* [What you have to do]: Every line containing the string "Vaughan" is to be copied from the records.

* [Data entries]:
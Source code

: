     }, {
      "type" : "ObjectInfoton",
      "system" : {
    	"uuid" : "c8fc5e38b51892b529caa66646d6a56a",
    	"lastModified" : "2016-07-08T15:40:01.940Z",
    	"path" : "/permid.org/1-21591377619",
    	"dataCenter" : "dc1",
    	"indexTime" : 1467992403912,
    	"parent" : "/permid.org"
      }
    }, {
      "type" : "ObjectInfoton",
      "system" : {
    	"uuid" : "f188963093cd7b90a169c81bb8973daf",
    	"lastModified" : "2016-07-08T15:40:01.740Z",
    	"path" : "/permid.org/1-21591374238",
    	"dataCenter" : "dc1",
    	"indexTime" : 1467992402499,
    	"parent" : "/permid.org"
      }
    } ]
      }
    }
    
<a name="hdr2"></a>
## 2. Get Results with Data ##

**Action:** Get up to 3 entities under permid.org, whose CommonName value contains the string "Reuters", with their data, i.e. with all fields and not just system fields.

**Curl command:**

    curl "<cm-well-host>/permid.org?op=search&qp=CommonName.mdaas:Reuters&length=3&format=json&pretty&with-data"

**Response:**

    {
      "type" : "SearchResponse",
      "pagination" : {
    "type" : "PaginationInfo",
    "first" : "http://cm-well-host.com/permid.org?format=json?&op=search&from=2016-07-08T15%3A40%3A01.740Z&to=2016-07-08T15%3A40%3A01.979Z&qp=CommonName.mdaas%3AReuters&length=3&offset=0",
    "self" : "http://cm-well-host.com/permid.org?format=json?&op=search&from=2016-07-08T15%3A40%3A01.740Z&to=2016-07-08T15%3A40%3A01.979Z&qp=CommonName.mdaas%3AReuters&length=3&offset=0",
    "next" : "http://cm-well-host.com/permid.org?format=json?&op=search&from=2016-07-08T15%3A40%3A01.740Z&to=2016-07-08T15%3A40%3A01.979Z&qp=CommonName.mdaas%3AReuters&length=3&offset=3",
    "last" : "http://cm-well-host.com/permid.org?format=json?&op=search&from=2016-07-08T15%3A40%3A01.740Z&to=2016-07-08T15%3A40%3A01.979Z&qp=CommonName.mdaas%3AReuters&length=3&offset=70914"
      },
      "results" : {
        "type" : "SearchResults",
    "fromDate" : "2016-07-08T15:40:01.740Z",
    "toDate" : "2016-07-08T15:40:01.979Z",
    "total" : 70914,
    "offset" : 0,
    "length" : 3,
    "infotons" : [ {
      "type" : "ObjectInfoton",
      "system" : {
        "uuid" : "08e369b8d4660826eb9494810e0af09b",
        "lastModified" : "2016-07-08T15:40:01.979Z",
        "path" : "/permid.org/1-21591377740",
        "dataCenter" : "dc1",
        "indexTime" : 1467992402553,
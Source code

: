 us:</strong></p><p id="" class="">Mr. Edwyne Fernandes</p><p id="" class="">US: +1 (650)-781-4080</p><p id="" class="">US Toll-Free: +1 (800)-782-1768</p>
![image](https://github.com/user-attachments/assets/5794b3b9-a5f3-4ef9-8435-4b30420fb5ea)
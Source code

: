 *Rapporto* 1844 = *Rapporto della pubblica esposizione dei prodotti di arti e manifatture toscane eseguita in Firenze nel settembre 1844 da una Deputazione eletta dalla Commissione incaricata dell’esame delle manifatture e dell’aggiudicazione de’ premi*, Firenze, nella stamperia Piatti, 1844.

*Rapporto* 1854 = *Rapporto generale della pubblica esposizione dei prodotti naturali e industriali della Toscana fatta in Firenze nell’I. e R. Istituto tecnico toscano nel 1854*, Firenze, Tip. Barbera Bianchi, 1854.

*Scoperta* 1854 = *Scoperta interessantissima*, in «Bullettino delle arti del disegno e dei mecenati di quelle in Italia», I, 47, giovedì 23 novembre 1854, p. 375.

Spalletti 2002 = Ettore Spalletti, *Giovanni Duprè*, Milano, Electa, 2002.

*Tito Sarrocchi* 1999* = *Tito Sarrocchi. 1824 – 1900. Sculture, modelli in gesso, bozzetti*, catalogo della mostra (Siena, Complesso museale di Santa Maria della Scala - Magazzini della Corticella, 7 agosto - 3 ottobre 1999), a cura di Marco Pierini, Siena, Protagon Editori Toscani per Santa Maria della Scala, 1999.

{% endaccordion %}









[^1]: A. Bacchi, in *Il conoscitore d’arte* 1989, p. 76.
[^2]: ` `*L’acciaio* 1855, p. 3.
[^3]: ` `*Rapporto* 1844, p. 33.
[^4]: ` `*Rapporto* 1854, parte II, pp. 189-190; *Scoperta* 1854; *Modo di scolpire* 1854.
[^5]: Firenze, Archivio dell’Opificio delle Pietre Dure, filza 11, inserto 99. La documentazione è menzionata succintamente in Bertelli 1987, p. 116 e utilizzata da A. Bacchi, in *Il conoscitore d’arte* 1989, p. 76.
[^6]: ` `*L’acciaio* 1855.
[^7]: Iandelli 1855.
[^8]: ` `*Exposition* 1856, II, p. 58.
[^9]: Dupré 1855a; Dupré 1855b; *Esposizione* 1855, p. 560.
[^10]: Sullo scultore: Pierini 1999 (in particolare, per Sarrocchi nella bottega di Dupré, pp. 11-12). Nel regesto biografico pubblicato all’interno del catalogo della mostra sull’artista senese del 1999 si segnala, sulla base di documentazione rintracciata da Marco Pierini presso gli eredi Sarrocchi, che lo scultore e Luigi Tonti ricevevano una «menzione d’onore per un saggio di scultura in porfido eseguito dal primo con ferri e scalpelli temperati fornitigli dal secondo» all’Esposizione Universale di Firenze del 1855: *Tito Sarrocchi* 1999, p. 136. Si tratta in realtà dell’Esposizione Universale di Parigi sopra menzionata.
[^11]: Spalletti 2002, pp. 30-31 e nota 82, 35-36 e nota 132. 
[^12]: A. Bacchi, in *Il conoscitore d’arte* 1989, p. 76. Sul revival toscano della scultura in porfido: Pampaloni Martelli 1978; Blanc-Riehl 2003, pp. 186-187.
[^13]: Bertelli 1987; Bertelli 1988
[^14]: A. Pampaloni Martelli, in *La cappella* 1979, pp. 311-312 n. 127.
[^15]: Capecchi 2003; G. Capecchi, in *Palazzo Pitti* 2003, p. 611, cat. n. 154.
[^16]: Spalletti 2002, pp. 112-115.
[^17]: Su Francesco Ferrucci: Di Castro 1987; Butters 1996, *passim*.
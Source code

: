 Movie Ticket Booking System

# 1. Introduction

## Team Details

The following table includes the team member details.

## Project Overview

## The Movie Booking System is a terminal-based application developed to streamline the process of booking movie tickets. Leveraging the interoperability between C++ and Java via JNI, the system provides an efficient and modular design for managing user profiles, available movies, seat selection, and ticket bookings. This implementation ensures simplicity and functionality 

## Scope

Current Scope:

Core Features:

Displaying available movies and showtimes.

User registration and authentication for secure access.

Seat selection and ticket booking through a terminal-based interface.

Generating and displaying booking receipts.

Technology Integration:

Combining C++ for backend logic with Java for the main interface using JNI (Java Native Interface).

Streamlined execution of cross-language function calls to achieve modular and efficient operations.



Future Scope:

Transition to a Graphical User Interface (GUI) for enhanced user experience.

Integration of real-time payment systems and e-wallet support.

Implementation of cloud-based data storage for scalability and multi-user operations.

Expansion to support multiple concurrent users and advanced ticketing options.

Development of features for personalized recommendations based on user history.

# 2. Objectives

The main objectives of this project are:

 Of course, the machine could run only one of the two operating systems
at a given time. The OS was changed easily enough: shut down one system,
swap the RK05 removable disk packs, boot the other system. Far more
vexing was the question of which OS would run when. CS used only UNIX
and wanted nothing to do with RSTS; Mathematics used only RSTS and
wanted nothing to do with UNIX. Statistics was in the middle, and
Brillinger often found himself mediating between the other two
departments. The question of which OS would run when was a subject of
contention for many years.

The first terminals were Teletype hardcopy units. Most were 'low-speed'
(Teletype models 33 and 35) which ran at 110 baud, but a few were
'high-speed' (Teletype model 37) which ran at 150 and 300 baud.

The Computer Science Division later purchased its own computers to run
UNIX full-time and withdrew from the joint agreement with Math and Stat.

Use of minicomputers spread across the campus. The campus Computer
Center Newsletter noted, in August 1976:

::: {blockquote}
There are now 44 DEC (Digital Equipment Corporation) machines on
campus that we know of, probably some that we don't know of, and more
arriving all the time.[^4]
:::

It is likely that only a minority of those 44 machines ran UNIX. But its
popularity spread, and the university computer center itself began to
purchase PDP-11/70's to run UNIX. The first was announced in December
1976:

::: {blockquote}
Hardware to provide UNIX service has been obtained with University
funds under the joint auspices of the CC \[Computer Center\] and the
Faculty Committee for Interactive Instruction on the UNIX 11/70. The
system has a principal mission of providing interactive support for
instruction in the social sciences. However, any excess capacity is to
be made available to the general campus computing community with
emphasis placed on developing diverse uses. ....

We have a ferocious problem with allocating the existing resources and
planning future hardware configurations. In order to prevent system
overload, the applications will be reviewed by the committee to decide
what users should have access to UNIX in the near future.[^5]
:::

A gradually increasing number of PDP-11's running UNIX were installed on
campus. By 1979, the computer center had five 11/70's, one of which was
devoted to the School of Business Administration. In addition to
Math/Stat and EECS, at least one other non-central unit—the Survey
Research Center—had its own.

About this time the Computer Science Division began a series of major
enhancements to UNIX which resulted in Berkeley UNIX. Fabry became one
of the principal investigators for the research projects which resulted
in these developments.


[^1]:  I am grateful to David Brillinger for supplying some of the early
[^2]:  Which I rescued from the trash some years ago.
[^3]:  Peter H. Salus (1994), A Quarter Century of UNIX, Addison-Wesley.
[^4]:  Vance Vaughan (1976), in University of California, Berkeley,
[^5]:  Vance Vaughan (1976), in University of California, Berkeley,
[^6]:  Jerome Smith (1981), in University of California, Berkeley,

* [Exercise result]:
[^4]:  Vance Vaughan (1976), in University of California, Berkeley,
[^5]:  Vance Vaughan (1976), in University of California, Berkeley,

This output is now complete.